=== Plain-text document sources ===

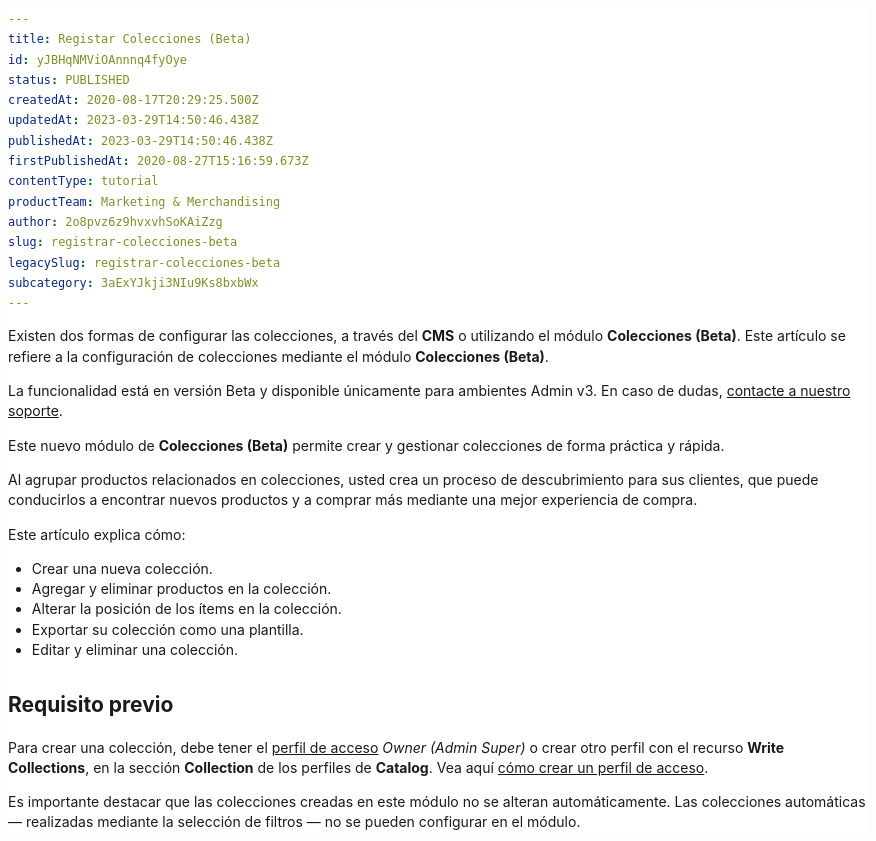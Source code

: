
 ```yaml
---
title: Registar Colecciones (Beta)
id: yJBHqNMViOAnnnq4fyOye
status: PUBLISHED
createdAt: 2020-08-17T20:29:25.500Z
updatedAt: 2023-03-29T14:50:46.438Z
publishedAt: 2023-03-29T14:50:46.438Z
firstPublishedAt: 2020-08-27T15:16:59.673Z
contentType: tutorial
productTeam: Marketing & Merchandising
author: 2o8pvz6z9hvxvhSoKAiZzg
slug: registrar-colecciones-beta
legacySlug: registrar-colecciones-beta
subcategory: 3aExYJkji3NIu9Ks8bxbWx
---
```


<div class = "alert alert-info">
  <p>Existen dos formas de configurar las colecciones, a través del <b>CMS</b> o utilizando el módulo <b>Colecciones (Beta)</b>. Este artículo se refiere a la configuración de colecciones mediante el módulo <b>Colecciones (Beta)</b>.</p> 
    <p>La funcionalidad está en versión Beta y disponible únicamente para ambientes Admin v3. En caso de dudas, <a href="https://support.vtex.com/hc/es-419/requests">contacte a nuestro soporte</a>.</p>
</div>

Este nuevo módulo de **Colecciones (Beta)** permite crear y gestionar colecciones de forma práctica y rápida.

Al agrupar productos relacionados en colecciones, usted crea un proceso de descubrimiento para sus clientes, que puede conducirlos a encontrar nuevos productos y a comprar más mediante una mejor experiencia de compra.

Este artículo explica cómo:

- Crear una nueva colección.
- Agregar y eliminar productos en la colección.
- Alterar la posición de los ítems en la colección.
- Exportar su colección como una plantilla. 
- Editar y eliminar una colección.

## Requisito previo

Para crear una colección, debe tener el [perfil de acceso](https://help.vtex.com/en/tutorial/access-profiles--7HKK5Uau2H6wxE1rH5oRbc?locale=es) _Owner (Admin Super)_ o crear otro perfil con el recurso **Write Collections**, en la sección **Collection** de los perfiles de **Catalog**. Vea aquí [cómo crear un perfil de acceso](https://help.vtex.com/es/tutorial/access-profiles--7HKK5Uau2H6wxE1rH5oRbc#creando-un-perfil-de-acceso).

<div class = "alert alert-info">
  <p>Es importante destacar que las colecciones creadas en este módulo no se alteran automáticamente. Las colecciones automáticas — realizadas mediante la selección de filtros — no se pueden configurar en el módulo.</p>
</div>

=== Problem to work on ===
Each line from the first line of the data above through the one containing "<p>Existen dos formas" must be set down exactly; the pictures must not be.

=== Task answer ===
Source code

:
 ```yaml
---
title: Registar Colecciones (Beta)
id: yJBHqNMViOAnnnq4fyOye
status: PUBLISHED
createdAt: 2020-08-17T20:29:25.500Z
updatedAt: 2023-03-29T14:50:46.438Z
publishedAt: 2023-03-29T14:50:46.438Z
firstPublishedAt: 2020-08-27T15:16:59.673Z
contentType: tutorial
productTeam: Marketing & Merchandising
author: 2o8pvz6z9hvxvhSoKAiZzg
slug: registrar-colecciones-beta
legacySlug: registrar-colecciones-beta
subcategory: 3aExYJkji3NIu9Ks8bxbWx
---
```


<div class = "alert alert-info">
  <p>Existen dos formas de configurar las colecciones, a través del <b>CMS</b> o utilizando el módulo <b>Colecciones (Beta)</b>. Este artículo se refiere a la configuración de colecciones mediante el módulo <b>Colecciones (Beta)</b>.</p> 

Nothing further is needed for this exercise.